Reasonable Accommodations and Live-In Aides
The Fair Housing Act requires landlords to make “reasonable accommodations” in their rules, policies, practices, or services, when such accommodations may be necessary to afford a disabled tenant or prospective tenant equal opportunity to use and enjoy a dwelling. The tenant may make the request at the time the tenant first rents or after the tenancy has begun.
One common reasonable accommodation request occurs when a disabled tenant asks a landlord to allow a permanent live-in aide to live in his or her unit and assist with daily activities such as cooking, bathing, or administering medicine. This request can be evaluated on a case-by-case basis by asking some of the following questions:
Is this request reasonable? It might be if the unit can accommodate an additional person living there without creating a safety risk. It might not be if the proposed live-in aide does not meet the landlord’s tenant selection criteria or violates provisions in the resident’s lease.
Is the live-in aide necessary? The tenant’s disability and related need for a live-in aide should be well-documented. Landlords may also determine if the requested live-in aide is qualified, was not part of the tenant’s household, and is legitimately there to serve as an aide.

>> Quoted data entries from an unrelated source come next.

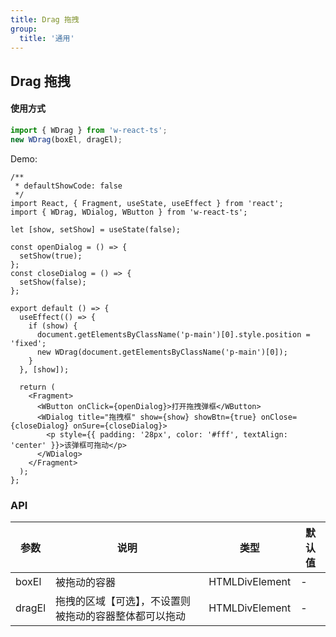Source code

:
 ```yaml
---
title: Drag 拖拽
group:
  title: '通用'
---
```


## Drag 拖拽

#### 使用方式

```js
import { WDrag } from 'w-react-ts';
new WDrag(boxEl, dragEl);
```

Demo:

```tsx
/**
 * defaultShowCode: false
 */
import React, { Fragment, useState, useEffect } from 'react';
import { WDrag, WDialog, WButton } from 'w-react-ts';

let [show, setShow] = useState(false);

const openDialog = () => {
  setShow(true);
};
const closeDialog = () => {
  setShow(false);
};

export default () => {
  useEffect(() => {
    if (show) {
      document.getElementsByClassName('p-main')[0].style.position = 'fixed';
      new WDrag(document.getElementsByClassName('p-main')[0]);
    }
  }, [show]);

  return (
    <Fragment>
      <WButton onClick={openDialog}>打开拖拽弹框</WButton>
      <WDialog title="拖拽框" show={show} showBtn={true} onClose={closeDialog} onSure={closeDialog}>
        <p style={{ padding: '28px', color: '#fff', textAlign: 'center' }}>该弹框可拖动</p>
      </WDialog>
    </Fragment>
  );
};
```

### API

| 参数   | 说明                                                   | 类型           | 默认值 |
| ------ | ------------------------------------------------------ | -------------- | ------ |
| boxEl  | 被拖动的容器                                           | HTMLDivElement | -      |
| dragEl | 拖拽的区域【可选】，不设置则被拖动的容器整体都可以拖动 | HTMLDivElement | -      |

Will accommodating the request provide the tenant equal opportunity to use or enjoy the property? This language addresses the extent of the accommodation; permitting the live-in aide must allow the tenant to use the property as equally as other tenants – not more or less.
Landlords should be prepared for a tenant to request a live-in aide and should train their staff to evaluate and respond to the request. Failing to respond correctly can expose the landlord to a lawsuit under the Fair Housing Act.